LafargeHolcim, le géant suisse du ciment, à nouveau plongé dans la tourmente? Un rapport rendu public le 3 mai 2017, accuse le leader mondial des matériaux de construction d’avoir produit pendant plus de dix ans son ciment avec un minerai extrait par des enfants en Ouganda [voir les articles sur LafargeHolcim publiés sur le site alencontre.org en date des 25 avril 2017 et du 8 mai 2017].


Le rapport fait suite à la publication d’une enquête publiée par Le Monde en mars 2016. Il est le fruit d’une longue enquête de terrain, menée pendant six mois dans l’ouest de l’Ouganda par l’ONG locale Twerwaneho Listeners’Club (TLC) et la fondation caritative suisse Pain pour le prochain (PPP).
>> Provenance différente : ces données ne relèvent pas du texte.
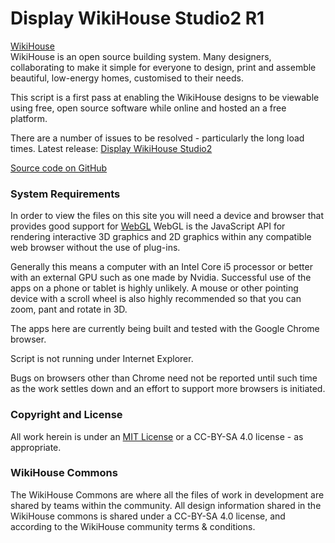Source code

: Display WikiHouse Studio2 R1
===

<span style=display:none; >[View as web page]( http://theo-armour.github.io/theo-armour.testing/index.html#./display-wikihouse-studio2/readme.md# "view the files as apps." ) <input value="<< You are here" size=15 style="font:bold 11pt monospace;border-width:0;" ></span>  


[WikiHouse]( http://www.wikihouse.cc/ )  
WikiHouse is an open source building system. Many designers, collaborating to make it simple for everyone to design, print and assemble beautiful, low-energy homes, customised to their needs.

This script is a first pass at enabling the WikiHouse designs to be viewable using free, open source software while online and hosted an a free platform.
 
There are a number of issues to be resolved - particularly the long load times. 
Latest release: [Display WikiHouse Studio2]( http://theo-armour.github.io/theo-armour.testing/display-wikihouse-studio2/display-wikihouse-studio2-r1.html )

[Source code on GitHub]( https://github.com/theo-armour/theo-armour.testing/tree/gh-pages/display-wikihouse-studio2 )

### System Requirements

In order to view the files on this site you will need a device and browser that provides good support for [WebGL](http://get.webgl.org/)
WebGL is the JavaScript API for rendering interactive 3D graphics and 2D graphics within any compatible web browser without the use of plug-ins. 

Generally this means a computer with an Intel Core i5 processor or better with an external GPU such as one made by Nvidia. 
Successful use of the apps on a phone or tablet is highly unlikely. 
A mouse or other pointing device with a scroll wheel is also highly recommended so that you can zoom, pant and rotate in 3D.
 
The apps here are currently being built and tested with the Google Chrome browser. 

Script is not running under Internet Explorer.

Bugs on browsers other than Chrome need not be reported until such time as the work settles down and an effort to support more browsers is initiated.

### Copyright and License
All work herein is under an [MIT License](http://jaanga.github.io/libs/jaanga-copyright-and-mit-license.md) 
or a CC-BY-SA 4.0 license - as appropriate.

### WikiHouse Commons
The WikiHouse Commons are where all the files of work in development are shared by teams within the community. 
All design information shared in the WikiHouse commons is shared under a CC-BY-SA 4.0 license, and according to the WikiHouse community terms & conditions.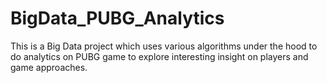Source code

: # BigData_PUBG_Analytics
This is a Big Data project which uses various algorithms under the hood to do analytics on PUBG game to explore interesting insight on players and game approaches.
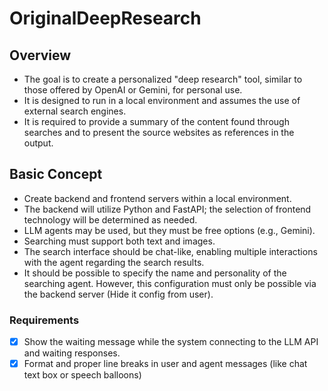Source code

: # OriginalDeepResearch

## Overview
- The goal is to create a personalized "deep research" tool, similar to those offered by OpenAI or Gemini, for personal use.
- It is designed to run in a local environment and assumes the use of external search engines.
- It is required to provide a summary of the content found through searches and to present the source websites as references in the output.

## Basic Concept
- Create backend and frontend servers within a local environment.
- The backend will utilize Python and FastAPI; the selection of frontend technology will be determined as needed.
- LLM agents may be used, but they must be free options (e.g., Gemini).
- Searching must support both text and images.
- The search interface should be chat-like, enabling multiple interactions with the agent regarding the search results.
- It should be possible to specify the name and personality of the searching agent. However, this configuration must only be possible via the backend server (Hide it config from user).

### Requirements
- [x] Show the waiting message while the system connecting to the LLM API and waiting responses.
- [x] Format and proper line breaks in user and agent messages (like chat text box or speech balloons)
Les deux organisations ont rapporté les témoignages de 54 personnes (dont 20 enfants), vivant dans la région de Fort Portal, où est située la cimenterie de la société Hima, filiale du groupe LafargeHolcim dans le pays. Celle-ci est alimentée quotidiennement en pouzzolane (roche volcanique utilisée dans la fabrication du ciment bon marché) par les multiples mines artisanales présentes dans la région, opérant à ciel ouvert et sans aucune forme de régulation.


Le rapport relève que «durant plus de dix ans, LafargeHolcim et ses fournisseurs ont profité du travail des enfants auprès des mineurs artisanaux» de l’ouest ougandais et estime à environ 150 le nombre d’enfants travaillant dans les mines artisanales de la région. TLC et PPP dressent un constat sévère, décrivant un travail des enfants pratiqué de manière «extensive» dans des conditions désastreuses: la majorité des mineurs a abandonné l’école, ils portent des blocs de rochers pesant plus de 15 kg sur les épaules, sont exposés à une poussière toxique, leurs corps sont couverts de plaies et de blessures. Les témoignages recueillis sont accablants et pointent l’irresponsabilité et la négligence du groupe industriel.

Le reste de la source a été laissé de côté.